This is an archival story that predates current editorial management.
This archival content was written, edited, and published prior to LAist's acquisition by its current owner, Southern California Public Radio ("SCPR"). Content, such as language choice and subject matter, in archival articles therefore may not align with SCPR's current editorial standards. To learn more about those standards and why we make this distinction, please click here.
Photos: Puppy Tied to Train Tracks By Senile Elderly Man Was Rescued By Engineer
They're calling him Banjo, and he is one lucky pup.
The dog was rescued last week by a Union Pacific Railroad engineer after the 10-month-old poodle-terrier mix had been tied to the tracks by a 78-year-old man who was later deemed "senile."
The incident took place late on the afternoon of Tuesday, April 2 in Mecca in Riverside County, according to Riverside County Animal Services, who opted not to discuss the rescue until they could verify information from Union Pacific and be cleared to release details about the near-fatal episode.
The engineer saw a man walking away from the train tracks, and that something had been left behind. That something turned out to be a living puppy, tied down to the tracks.
Union Pacific Special Agent Sal Pina responded to the scene after the engineer stopped the train.
"It's probably one of the worst things I've seen," said Agent Pina, "I've never seen something like this." Pina untied the dog from the tracks.
The man who had tied the dog down was located, and taken to a field office for an interview. "The man said that the family didn't want the dog and didn't know what to do with him," explains Riverside County Animal Services. Because the elderly man seemed to be "confused," and "senile" and "didn't fully understand what he had done," Pina did not find cause to file animal cruelty charges against the unidentified man.

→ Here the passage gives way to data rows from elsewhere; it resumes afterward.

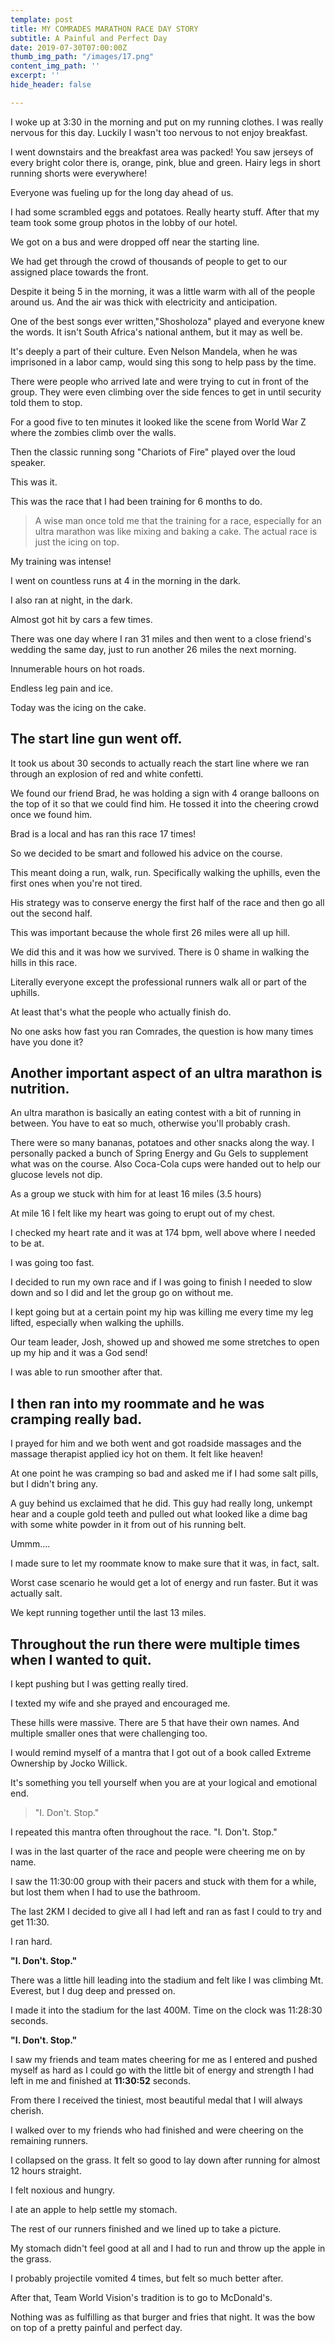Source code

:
 ```yaml
---
template: post
title: MY COMRADES MARATHON RACE DAY STORY
subtitle: A Painful and Perfect Day
date: 2019-07-30T07:00:00Z
thumb_img_path: "/images/17.png"
content_img_path: ''
excerpt: ''
hide_header: false

---
```

I woke up at 3:30 in the morning and put on my running clothes. I was really nervous for this day. Luckily I wasn't too nervous to not enjoy breakfast.

I went downstairs and the breakfast area was packed! You saw jerseys of every bright color there is, orange, pink, blue and green. Hairy legs in short running shorts were everywhere!

Everyone was fueling up for the long day ahead of us.

I had some scrambled eggs and potatoes. Really hearty stuff. After that my team took some group photos in the lobby of our hotel.

We got on a bus and were dropped off near the starting line.

We had get through the crowd of thousands of people to get to our assigned place towards the front.

Despite it being 5 in the morning, it was a little warm with all of the people around us. And the air was thick with electricity and anticipation.

One of the best songs ever written,"Shosholoza" played and everyone knew the words. It isn't South Africa's national anthem, but it may as well be.

It's deeply a part of their culture. Even Nelson Mandela, when he was imprisoned in a labor camp, would sing this song to help pass by the time.

There were people who arrived late and were trying to cut in front of the group. They were even climbing over the side fences to get in until security told them to stop.

For a good five to ten minutes it looked like the scene from World War Z where the zombies climb over the walls.

Then the classic running song "Chariots of Fire" played over the loud speaker.

This was it.

This was the race that I had been training for 6 months to do.

> A wise man once told me that the training for a race, especially for an ultra marathon was like mixing and baking a cake. The actual race is just the icing on top.

My training was intense!

I went on countless runs at 4 in the morning in the dark.

I also ran at night, in the dark.

Almost got hit by cars a few times.

There was one day where I ran 31 miles and then went to a close friend's wedding the same day, just to run another 26 miles the next morning.

Innumerable hours on hot roads.

Endless leg pain and ice.

Today was the icing on the cake.

## **The start line gun went off.**

It took us about 30 seconds to actually reach the start line where we ran through an explosion of red and white confetti.

We found our friend Brad, he was holding a sign with 4 orange balloons on the top of it so that we could find him. He tossed it into the cheering crowd once we found him.

Brad is a local and has ran this race 17 times!

So we decided to be smart and followed his advice on the course.

This meant doing a run, walk, run. Specifically walking the uphills, even the first ones when you're not tired.

His strategy was to conserve energy the first half of the race and then go all out the second half.

This was important because the whole first 26 miles were all up hill.

We did this and it was how we survived. There is 0 shame in walking the hills in this race.

Literally everyone except the professional runners walk all or part of the uphills.

At least that's what the people who actually finish do.

No one asks how fast you ran Comrades, the question is how many times have you done it?

## **Another important aspect of an ultra marathon is nutrition.**

An ultra marathon is basically an eating contest with a bit of running in between. You have to eat so much, otherwise you'll probably crash.

There were so many bananas, potatoes and other snacks along the way. I personally packed a bunch of Spring Energy and Gu Gels to supplement what was on the course. Also Coca-Cola cups were handed out to help our glucose levels not dip.

As a group we stuck with him for at least 16 miles (3.5 hours)

At mile 16 I felt like my heart was going to erupt out of my chest.

I checked my heart rate and it was at 174 bpm, well above where I needed to be at.

I was going too fast.

I decided to run my own race and if I was going to finish I needed to slow down and so I did and let the group go on without me.

I kept going but at a certain point my hip was killing me every time my leg lifted, especially when walking the uphills.

Our team leader, Josh, showed up and showed me some stretches to open up my hip and it was a God send!

I was able to run smoother after that.

## **I then ran into my roommate and he was cramping really bad.**

I prayed for him and we both went and got roadside massages and the massage therapist applied icy hot on them. It felt like heaven!

At one point he was cramping so bad and asked me if I had some salt pills, but I didn't bring any.

A guy behind us exclaimed that he did. This guy had really long, unkempt hear and a couple gold teeth and pulled out what looked like a dime bag with some white powder in it from out of his running belt.

Ummm….

I made sure to let my roommate know to make sure that it was, in fact, salt.

Worst case scenario he would get a lot of energy and run faster. But it was actually salt.

We kept running together until the last 13 miles.

## **Throughout the run there were multiple times when I wanted to quit.**

I kept pushing but I was getting really tired.

I texted my wife and she prayed and encouraged me.

These hills were massive. There are 5 that have their own names. And multiple smaller ones that were challenging too.

I would remind myself of a mantra that I got out of a book called Extreme Ownership by Jocko Willick.

It's something you tell yourself when you are at your logical and emotional end.

> "I. Don't. Stop."

I repeated this mantra often throughout the race. "I. Don't. Stop."

I was in the last quarter of the race and people were cheering me on by name.

I saw the 11:30:00 group with their pacers and stuck with them for a while, but lost them when I had to use the bathroom.

The last 2KM I decided to give all I had left and ran as fast I could to try and get 11:30.

I ran hard.

**"I. Don't. Stop."**

There was a little hill leading into the stadium and felt like I was climbing Mt. Everest, but I dug deep and pressed on.

I made it into the stadium for the last 400M. Time on the clock was 11:28:30 seconds.

**"I. Don't. Stop."**

I saw my friends and team mates cheering for me as I entered and pushed myself as hard as I could go with the little bit of energy and strength I had left in me and finished at **11:30:52** seconds.

From there I received the tiniest, most beautiful medal that I will always cherish.

I walked over to my friends who had finished and were cheering on the remaining runners.

I collapsed on the grass. It felt so good to lay down after running for almost 12 hours straight.

I felt noxious and hungry.

I ate an apple to help settle my stomach.

The rest of our runners finished and we lined up to take a picture.

My stomach didn't feel good at all and I had to run and throw up the apple in the grass.

I probably projectile vomited 4 times, but felt so much better after.

After that, Team World Vision's tradition is to go to McDonald's.

Nothing was as fulfilling as that burger and fries that night. It was the bow on top of a pretty painful and perfect day.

Instead, the man was released into the care of relatives.
The dog, however, ended up heading to the Coachella Valley Animal Campus in Thousand Palms, where he got an exam and a bath. Vets there say the pup "appears very healthy and friendly."
In a nod to "old traffic signals still seen on various rail lines," the puppy was named Banjo, and has been put up for adoption, if anyone wants to give the little guy a new forever home.
To adopt Banjo, a special application process is in effect; Riverside County Animal Services is requiring interested adopters e-mail firstname.lastname@example.org and share why their family would be best for Banjo.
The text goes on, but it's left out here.